Skip to main content
back to agenda
on this page

Exploitation and automated detection of threats to modern cloud infrastructure

  • 17:00
  • Wed
  • 15 Nov
Briefing Stage 3


Modern cloud platforms, such as AWS, GCP and Azure have radically changed the way business develop and deploy applications. These platforms offer highly capable managed services, including compute, storage, key management, containers, and so on. Complex systems often suffer from security problems. While the Cloud Service Provider (is responsible for securing the hardware and low-level services, the customer is responsible for securely developing, configuring and deploying their own applications. This is referred to as the shared responsibility model.

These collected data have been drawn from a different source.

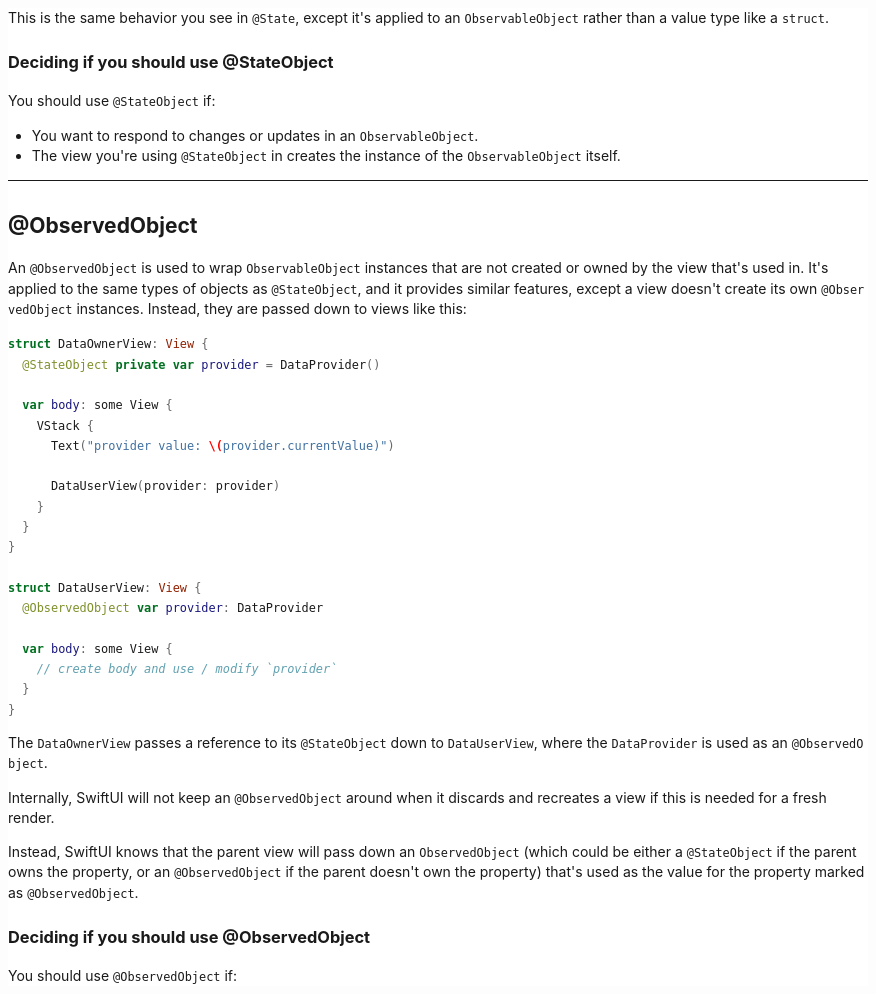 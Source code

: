 This is the same behavior you see in `@State`, except it's applied to an `ObservableObject` rather than a value type like a `struct`.

### Deciding if you should use @StateObject

You should use `@StateObject` if:

-   You want to respond to changes or updates in an `ObservableObject`.
-   The view you're using `@StateObject` in creates the instance of the `ObservableObject` itself.

___

## @ObservedObject

An `@ObservedObject` is used to wrap `ObservableObject` instances that are not created or owned by the view that's used in. It's applied to the same types of objects as `@StateObject`, and it provides similar features, except a view doesn't create its own `@ObservedObject` instances. Instead, they are passed down to views like this:

```swift
struct DataOwnerView: View {
  @StateObject private var provider = DataProvider()

  var body: some View {
    VStack {
      Text("provider value: \(provider.currentValue)")

      DataUserView(provider: provider)
    }
  }
}

struct DataUserView: View {
  @ObservedObject var provider: DataProvider

  var body: some View {
    // create body and use / modify `provider`
  }
}
```

The `DataOwnerView` passes a reference to its `@StateObject` down to `DataUserView`, where the `DataProvider` is used as an `@ObservedObject`.

Internally, SwiftUI will not keep an `@ObservedObject` around when it discards and recreates a view if this is needed for a fresh render.

Instead, SwiftUI knows that the parent view will pass down an `ObservedObject` (which could be either a `@StateObject` if the parent owns the property, or an `@ObservedObject` if the parent doesn't own the property) that's used as the value for the property marked as `@ObservedObject`.

### Deciding if you should use @ObservedObject

You should use `@ObservedObject` if:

Cloud security is notoriously hard. Maintaining a once-secured cloud is even harder due to the rapidly changing landscape in most cloud deployments. Cloud-related vulnerabilities have increased by a whopping 540% in the last six years. Developers are trained to develop and deploy fast. Security is NOT their job. Security and regulatory compliances require a strong cloud security posture, and any violation can attract heavy penalties. As this becomes a increasingly worsening problem, business continue to increase investments in cloud security.

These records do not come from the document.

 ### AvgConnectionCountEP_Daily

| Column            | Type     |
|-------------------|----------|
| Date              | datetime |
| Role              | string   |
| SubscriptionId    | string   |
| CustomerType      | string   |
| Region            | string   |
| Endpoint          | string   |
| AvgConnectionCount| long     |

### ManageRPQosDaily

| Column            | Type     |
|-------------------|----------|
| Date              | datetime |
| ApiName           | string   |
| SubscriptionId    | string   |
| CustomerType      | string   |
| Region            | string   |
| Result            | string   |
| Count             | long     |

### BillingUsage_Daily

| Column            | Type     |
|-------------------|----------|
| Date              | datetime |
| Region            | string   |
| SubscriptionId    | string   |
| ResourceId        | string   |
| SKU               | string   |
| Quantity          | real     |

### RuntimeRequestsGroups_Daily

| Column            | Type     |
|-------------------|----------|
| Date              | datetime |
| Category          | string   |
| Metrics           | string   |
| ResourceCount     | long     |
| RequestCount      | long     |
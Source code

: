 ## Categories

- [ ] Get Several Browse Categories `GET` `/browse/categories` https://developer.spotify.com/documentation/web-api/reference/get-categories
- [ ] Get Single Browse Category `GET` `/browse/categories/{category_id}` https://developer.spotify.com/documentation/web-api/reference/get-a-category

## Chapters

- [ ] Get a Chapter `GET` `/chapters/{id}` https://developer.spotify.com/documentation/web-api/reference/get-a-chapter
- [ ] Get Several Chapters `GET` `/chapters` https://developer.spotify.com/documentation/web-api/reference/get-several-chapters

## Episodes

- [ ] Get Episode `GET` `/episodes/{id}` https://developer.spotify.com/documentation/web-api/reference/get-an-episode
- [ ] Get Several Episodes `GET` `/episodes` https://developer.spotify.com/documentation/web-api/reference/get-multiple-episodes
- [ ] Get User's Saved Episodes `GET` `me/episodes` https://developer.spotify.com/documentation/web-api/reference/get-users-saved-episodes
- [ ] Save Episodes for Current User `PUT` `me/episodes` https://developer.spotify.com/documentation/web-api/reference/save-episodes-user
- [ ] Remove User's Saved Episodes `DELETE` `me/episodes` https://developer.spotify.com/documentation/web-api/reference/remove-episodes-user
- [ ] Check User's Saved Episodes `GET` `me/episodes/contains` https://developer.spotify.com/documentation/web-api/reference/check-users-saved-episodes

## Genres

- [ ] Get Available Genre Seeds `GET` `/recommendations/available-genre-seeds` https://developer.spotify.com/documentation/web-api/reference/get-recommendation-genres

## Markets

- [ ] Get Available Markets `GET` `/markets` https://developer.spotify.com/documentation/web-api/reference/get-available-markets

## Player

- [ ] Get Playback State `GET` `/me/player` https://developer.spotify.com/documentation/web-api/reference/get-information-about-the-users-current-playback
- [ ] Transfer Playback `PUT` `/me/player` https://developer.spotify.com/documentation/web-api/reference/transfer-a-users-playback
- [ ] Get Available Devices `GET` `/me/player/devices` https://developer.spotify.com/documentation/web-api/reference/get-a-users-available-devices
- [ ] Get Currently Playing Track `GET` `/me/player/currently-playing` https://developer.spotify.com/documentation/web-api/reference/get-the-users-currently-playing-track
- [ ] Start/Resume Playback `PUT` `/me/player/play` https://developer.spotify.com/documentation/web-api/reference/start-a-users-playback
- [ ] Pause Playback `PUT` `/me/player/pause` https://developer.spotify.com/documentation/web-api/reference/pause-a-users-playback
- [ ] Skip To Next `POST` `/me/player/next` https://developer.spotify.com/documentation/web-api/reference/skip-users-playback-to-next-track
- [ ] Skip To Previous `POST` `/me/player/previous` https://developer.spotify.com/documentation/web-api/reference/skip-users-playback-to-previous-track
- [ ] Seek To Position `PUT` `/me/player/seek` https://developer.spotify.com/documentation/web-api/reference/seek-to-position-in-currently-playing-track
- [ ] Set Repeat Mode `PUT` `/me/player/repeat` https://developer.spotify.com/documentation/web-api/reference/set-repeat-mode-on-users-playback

In this presentation, we will talk about practical exploitation of vulnerabilities in cloud services and resources. This presentation will NOT cover application security topic – an area that gets all the attention, while cloud security often takes a backseat. We will show how scarily easy it is to attack misconfigured services such as AWS Security Groups, databases, S3 buckets and Network ACLs. After our demonstration of the exploits, we’ll discuss techniques for automated scanning of various AWS services and resources. We conclude with a discussion on present-day cloud security compliance and regulatory standards.